In 1993 he accepted the teaching chair in Finance at the University of Bremen. That year he also accepted an appointment as mediator on behalf of the union side in the Metal workers' wage negotiations in Saxony.

Between November 2001 and September 2009 Rudolf Hickel served as director of the university Institute for Labour and Economics ("Institut Arbeit und Wirtschaft" / IAW). He was succeeded in the post by Günter Warsewa.

=== Beyond Bremen ===
In 1989 Hickel became co-producer of the political-economic monthly Berlin-produced magazine Leviathan and of Blätter für deutsche und internationale Politik. His submissions continue to appear frequently in the latter.
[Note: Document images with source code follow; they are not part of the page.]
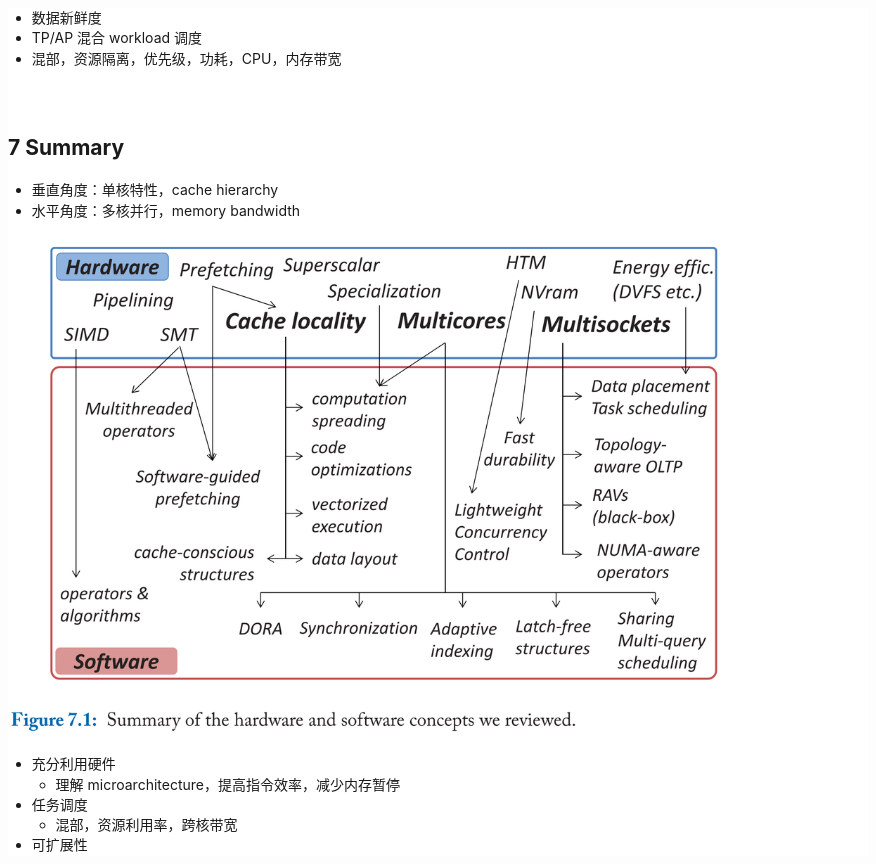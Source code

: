 - 数据新鲜度
- TP/AP 混合 workload 调度
- 混部，资源隔离，优先级，功耗，CPU，内存带宽


&nbsp;   
<a id="7"></a>
## 7 Summary

- 垂直角度：单核特性，cache hierarchy
- 水平角度：多核并行，memory bandwidth

<img src="assets/Fig7.1.png" width="720"/>

- 充分利用硬件
  - 理解 microarchitecture，提高指令效率，减少内存暂停
- 任务调度
  - 混部，资源利用率，跨核带宽
- 可扩展性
During the summer term of 1990 he delivered a lecture series at Berlin University on the theme of "Market Functions and Market Failures - Underpinnings of a Mixed Economy" ("Marktfunktionen und Marktversagen – Grundlagen einer gemischten Wirtschaft"), which set the course for much of his subsequent output.

In 1990 Hickel teamed up with Heiner Heseler to publish an important written opinion-piece under the title "Der maritime Sektor im Umbruch: wirtschaftsstrukturelle und beschäftigungspolitische Vorschläge für Rostock" (loosely, "The Maritime Sector in transition: proposals for Rostock on economic structures and employment policies". 1990 was the year of reunification: Rostock, like Bremen, is a major port, but had been part of "the other Germany", beyond the "Inner German border" since 1949. Many thoughtful Germans remained preoccupied with the dilemmas created by reunification for some years after 1990. In 1991 Rudolf Hickel shared some of his thoughts in his book "Der Preis der Einheit" ("The Cost of Unity"), co-authored with Jan Priewe.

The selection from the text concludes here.